• [What this task involves]: For the records below, give the number of lines that include the string "Implementation". Nothing else belongs in the answer.

• [Provided entries]:
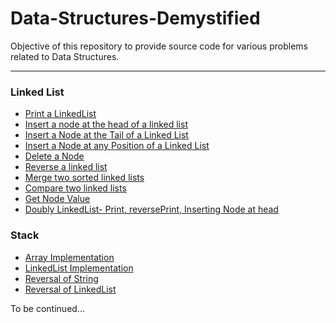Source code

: # Data-Structures-Demystified
Objective of this repository to provide source code for various problems related to Data Structures.
***
### Linked List

* [Print a LinkedList](https://github.com/Tarandeep97/Data-Structures-Demystified/blob/master/LinkedList/printLinkedList.cpp)
* [Insert a node at the head of a linked list](https://github.com/Tarandeep97/Data-Structures-Demystified/blob/master/LinkedList/insertNodeAtHead.cpp)
* [Insert a Node at the Tail of a Linked List](https://github.com/Tarandeep97/Data-Structures-Demystified/blob/master/LinkedList/insertNodeAtTail.cpp)
* [Insert a Node at any Position of a Linked List](https://github.com/Tarandeep97/Data-Structures-Demystified/blob/master/LinkedList/insertNodeAtPosition.cpp)
* [Delete a Node](https://github.com/Tarandeep97/Data-Structures-Demystified/blob/master/LinkedList/deleteNode.cpp)
* [Reverse a linked list](https://github.com/Tarandeep97/Data-Structures-Demystified/blob/master/LinkedList/reverseLL.cpp)
* [Merge two sorted linked lists](https://github.com/Tarandeep97/Data-Structures-Demystified/blob/master/LinkedList/mergeSortedLL.cpp)
* [Compare two linked lists](https://github.com/Tarandeep97/Data-Structures-Demystified/blob/master/LinkedList/compareLL.cpp)
* [Get Node Value](https://github.com/Tarandeep97/Data-Structures-Demystified/blob/master/LinkedList/getNodeValue.cpp)
* [Doubly LinkedList- Print, reversePrint, Inserting Node at head](https://github.com/Tarandeep97/Data-Structures-Demystified/blob/master/LinkedList/doublyLL.c)

### Stack
* [Array Implementation](https://github.com/Tarandeep97/Data-Structures-Demystified/blob/master/Stack/arrayImplementationOfStack.c)
* [LinkedList Implementation](https://github.com/Tarandeep97/Data-Structures-Demystified/blob/master/Stack/LLimplementationOfStack.cpp)
* [Reversal of String](https://github.com/Tarandeep97/Data-Structures-Demystified/blob/master/Stack/ReversalOfString.cpp)
* [Reversal of LinkedList](https://github.com/Tarandeep97/Data-Structures-Demystified/blob/master/Stack/ReversalOfLLUsingStack.cpp)

To be continued...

• [Solved problem]: 2